Custom Topology Implementation

To implement a custom topology, extend the Topology base class:

from decent_dp.topo import Topology, Edge

class CustomTopology(Topology):
    def _get_topo_edges(self) -> List[List[Edge]]:
        """Define the communication edges for each iteration.

        Returns:
            List[List[Edge]]: A list of lists of Edge objects.
            Each inner list represents one communication iteration.
        """
        edges = []

        # Example: Custom pattern with two iterations
        # Iteration 1: Workers 0,1 communicate and 2,3 communicate
        edges.append([
            Edge(ranks=[0, 1], weight=0.5),
            Edge(ranks=[2, 3], weight=0.5)
        ])

        # Iteration 2: Workers 0,2 communicate and 1,3 communicate
        edges.append([
            Edge(ranks=[0, 2], weight=0.5),
            Edge(ranks=[1, 3], weight=0.5)
        ])

        return edges

# Register the custom topology
from decent_dp.topo import TopologyReg
TopologyReg.registry["custom"] = CustomTopology

# Use the custom topology
model = DecentDP(your_model, optim_fn, topology="custom")

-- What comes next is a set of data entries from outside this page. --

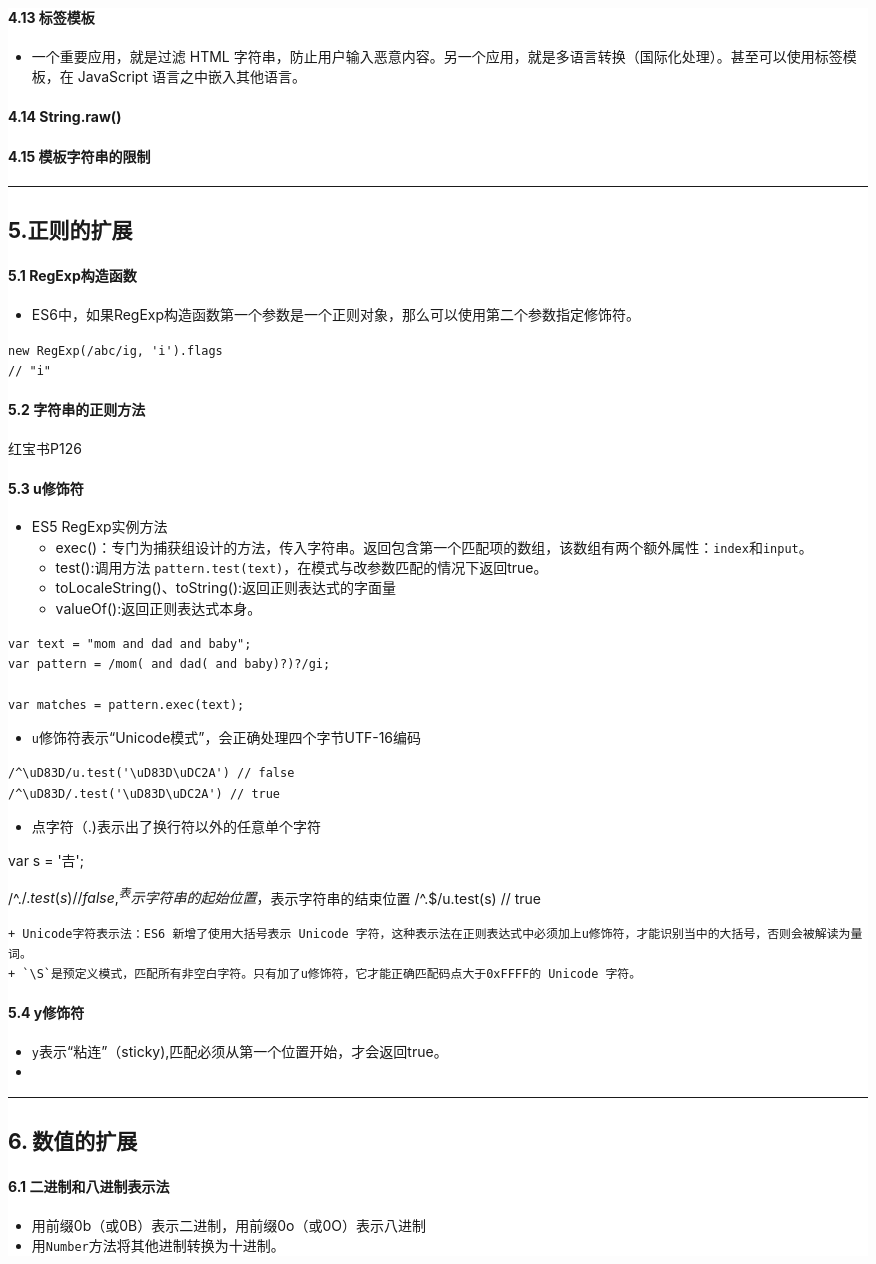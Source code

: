 #### 4.13 标签模板
+ 一个重要应用，就是过滤 HTML 字符串，防止用户输入恶意内容。另一个应用，就是多语言转换（国际化处理）。甚至可以使用标签模板，在 JavaScript 语言之中嵌入其他语言。

#### 4.14 String.raw()
#### 4.15 模板字符串的限制
---
## 5.正则的扩展
#### 5.1 RegExp构造函数
+ ES6中，如果RegExp构造函数第一个参数是一个正则对象，那么可以使用第二个参数指定修饰符。
```
new RegExp(/abc/ig, 'i').flags
// "i"
```
#### 5.2 字符串的正则方法
红宝书P126
#### 5.3 u修饰符
+ ES5 RegExp实例方法
    + exec()：专门为捕获组设计的方法，传入字符串。返回包含第一个匹配项的数组，该数组有两个额外属性：`index`和`input`。
    + test():调用方法
    `pattern.test(text)`，在模式与改参数匹配的情况下返回true。
    + toLocaleString()、toString():返回正则表达式的字面量
    + valueOf():返回正则表达式本身。
```
var text = "mom and dad and baby";
var pattern = /mom( and dad( and baby)?)?/gi;

var matches = pattern.exec(text);
```
+ `u`修饰符表示“Unicode模式”，会正确处理四个字节UTF-16编码
```
/^\uD83D/u.test('\uD83D\uDC2A') // false
/^\uD83D/.test('\uD83D\uDC2A') // true
```
+ 点字符（.)表示出了换行符以外的任意单个字符

var s = '𠮷';

/^.$/.test(s) // false ,^表示字符串的起始位置，$表示字符串的结束位置
/^.$/u.test(s) // true
```
+ Unicode字符表示法：ES6 新增了使用大括号表示 Unicode 字符，这种表示法在正则表达式中必须加上u修饰符，才能识别当中的大括号，否则会被解读为量词。
+ `\S`是预定义模式，匹配所有非空白字符。只有加了u修饰符，它才能正确匹配码点大于0xFFFF的 Unicode 字符。
```
#### 5.4 y修饰符
+ `y`表示“粘连”（sticky),匹配必须从第一个位置开始，才会返回true。
+ 
---

## 6. 数值的扩展
####  6.1 二进制和八进制表示法
+ 用前缀0b（或0B）表示二进制，用前缀0o（或0O）表示八进制
+ 用`Number`方法将其他进制转换为十进制。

Performance Considerations

  1. Network Bandwidth: Choose topologies that match your network capabilities
  2. Cluster Size: Some topologies scale better with larger clusters
  3. Convergence Properties: Different topologies have different theoretical convergence rates
  4. Fault Tolerance: Decentralized topologies are inherently more fault-tolerant than centralized approaches

Best Practices

  1. Start with Complete: For initial experiments and small clusters
  2. Use Ring for Large Clusters: When bandwidth is a concern
  3. Experiment with Exponential: For faster convergence when feasible
  4. Monitor Communication: Use profiling tools to understand communication patterns
  5. Validate Topology: Ensure your custom topology is valid (each node participates exactly once per iteration)

Troubleshooting

Common Issues

  1. Invalid Topology: Ensure each worker participates exactly once per iteration
  2. Process Group Creation: Make sure all ranks are properly initialized
  3. Weight Constraints: Weights should be between 0 and 1 for convergence

Debugging Tips

Enable debug logging to see topology information:

import logging
from loguru import logger

logger.add("topology_debug.log", level="DEBUG")
logging.basicConfig(level=logging.DEBUG)

This will show detailed information about the communication edges and process groups created for each topology.